Nous sommes dans une ville de province qui compte prendre de l’essor grâce à sa station thermale : « Richesse et Prospérité » sont au programme selon le programme établi par le préfet de la ville. Un médecin, le docteur Tomas Stockmann et propre frère du préfet, détecte que l’eau, qui alimente les bassins de la station, n’est pas saine. Il donne l’alerte. Son alerte ne va pas faire un simple ‘plouf’. Elle va déclencher une suite de réactions qui vont submerger le docteur, le laissant dans une position intenable et infernale.
Un ennemi du peuple, d’Henrik Ibsen, a été présenté au public pour la première fois en 1883 et pourtant à la vue de la pièce mise en scène par Jean-François Sivadier sur le plateau de l’Odéon, on se croirait dans notre monde contemporain. Le questionnement d’Ibsen reste étrangement actuel et fait écho à nos préoccupations du moment.
La pièce, qui a fait scandale à l’époque, est un vertigineux rappel de notre situation : le lanceur d’alerte est remis en question afin qu’on n’entende pas l’alerte… Ça ne vous rappelle rien ?
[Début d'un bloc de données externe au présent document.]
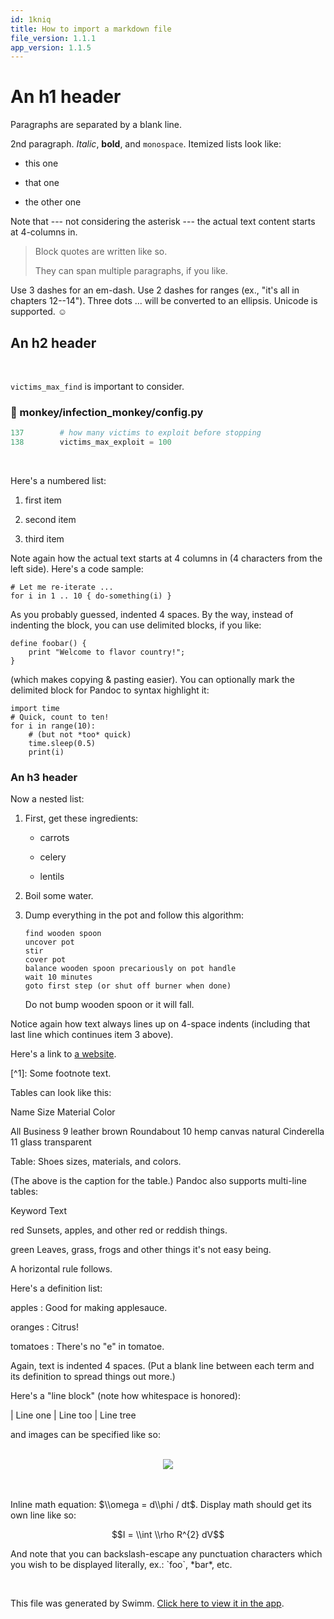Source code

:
 ```yaml
---
id: 1kniq
title: How to import a markdown file
file_version: 1.1.1
app_version: 1.1.5
---
```


# An h1 header

Paragraphs are separated by a blank line.

2nd paragraph. _Italic_, **bold**, and `monospace`. Itemized lists look like:

*   this one
    
*   that one
    
*   the other one
    

Note that --- not considering the asterisk --- the actual text content starts at 4-columns in.

> Block quotes are written like so.
> 
> They can span multiple paragraphs, if you like.

Use 3 dashes for an em-dash. Use 2 dashes for ranges (ex., "it's all in chapters 12--14"). Three dots ... will be converted to an ellipsis. Unicode is supported. ☺

## An h2 header

<br/>

`victims_max_find`<swm-token data-swm-token=":monkey/infection_monkey/config.py:135:1:1:`    victims_max_find = 100`"/> is important to consider.
<!-- NOTE-swimm-snippet: the lines below link your snippet to Swimm -->
### 📄 monkey/infection_monkey/config.py
```python
137        # how many victims to exploit before stopping
138        victims_max_exploit = 100
```

<br/>

Here's a numbered list:

1.  first item
    
2.  second item
    
3.  third item
    

Note again how the actual text starts at 4 columns in (4 characters from the left side). Here's a code sample:

```
# Let me re-iterate ...
for i in 1 .. 10 { do-something(i) }
```

As you probably guessed, indented 4 spaces. By the way, instead of indenting the block, you can use delimited blocks, if you like:

```
define foobar() {
    print "Welcome to flavor country!";
}
```

(which makes copying & pasting easier). You can optionally mark the delimited block for Pandoc to syntax highlight it:

```
import time
# Quick, count to ten!
for i in range(10):
    # (but not *too* quick)
    time.sleep(0.5)
    print(i)
```

### An h3 header

Now a nested list:

1.  First, get these ingredients:
    
    *   carrots
        
    *   celery
        
    *   lentils
        
2.  Boil some water.
    
3.  Dump everything in the pot and follow this algorithm:
    
    ```
    find wooden spoon
    uncover pot
    stir
    cover pot
    balance wooden spoon precariously on pot handle
    wait 10 minutes
    goto first step (or shut off burner when done)
    ```
    
    Do not bump wooden spoon or it will fall.
    

Notice again how text always lines up on 4-space indents (including that last line which continues item 3 above).

Here's a link to [a website](http://foo.bar).

\[^1\]: Some footnote text.

Tables can look like this:

Name Size Material Color

All Business 9 leather brown Roundabout 10 hemp canvas natural Cinderella 11 glass transparent

Table: Shoes sizes, materials, and colors.

(The above is the caption for the table.) Pandoc also supports multi-line tables:

Keyword Text

red Sunsets, apples, and other red or reddish things.

green Leaves, grass, frogs and other things it's not easy being.

A horizontal rule follows.

Here's a definition list:

apples : Good for making applesauce.

oranges : Citrus!

tomatoes : There's no "e" in tomatoe.

Again, text is indented 4 spaces. (Put a blank line between each term and its definition to spread things out more.)

Here's a "line block" (note how whitespace is honored):

| Line one | Line too | Line tree

and images can be specified like so:

<br/>

<div align="center"><img src="https://ecdn.teacherspayteachers.com/thumbitem/Examples-of-Big-and-Small-5033763-1573983223/original-5033763-1.jpg" style="width:'50%'"/></div>

<br/>

<br/>

Inline math equation: $\\omega = d\\phi / dt$. Display math should get its own line like so:

$$I = \\int \\rho R^{2} dV$$

And note that you can backslash-escape any punctuation characters which you wish to be displayed literally, ex.: \`foo\`, \*bar\*, etc.

<br/>

This file was generated by Swimm. [Click here to view it in the app](https://app.swimm.io/repos/Z2l0aHViJTNBJTNBYmFja2VuZC1zd2ltbSUzQSUzQXJpY2FyZG9sb3Blemc=/docs/1kniq).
Le texte est fort, on y voit pendant les cinq actes (oui c’est un peu trop long sur le coup mais ça en vaut la peine avec le recul) comment les habitants vont réagir, retourner leur veste, menacer ou essayer de rester neutre et modéré. C’est à la fois un combat fratricide mais aussi le combat d’un homme seul contre tous les autres.
Jean-François Sivadier propose une mise en scène aqueuse à souhait (amis du premier rang méfiez-vous !) mais surtout une mise en scène bruyante et violente qui m’a dérangé sur le coup mais qui prouve son efficacité car c’est l’élément que je retiens maintenant que j’écris cette chronique. Il n’y a pas de demie mesure. c’est assez impressionnant. Les personnages naviguent à vue, dépassés par les évènements, oscillant entre des sentiments contradictoires. C’est très réussi !
Nicolas Bouchaud se livre avec tout l’enthousiasme qu’on lui connait dans cette farce tragique, il est un médecin impliqué, convaincu de son bon droit et d’avoir tout le monde de son côté. Son désenchantement suite à une campagne de déstabilisation de ses opposants, va conduire à une scène d’anthologie où le médecin va exploser au cours de son discours et le pétage de plomb sort un peu du contexte du texte original mais c’est un moment inouï !
Nicolas Bouchaud est fabuleusement entouré : Vincent Guédon, le préfet est parfaitement inhumain avec son propre frère. Stephen Butel est l’imprimeur modéré qui provoque le rire par ses propos hésitants, je l’ai adoré ! Et il y a aussi Sharif Andoura le journaliste de la « presse libre », champion du monde de louvoiement et de retournement de veste.
A voir évidemment !
Au théâtre de l’Odéon, jusqu’au 15 Juin 2019.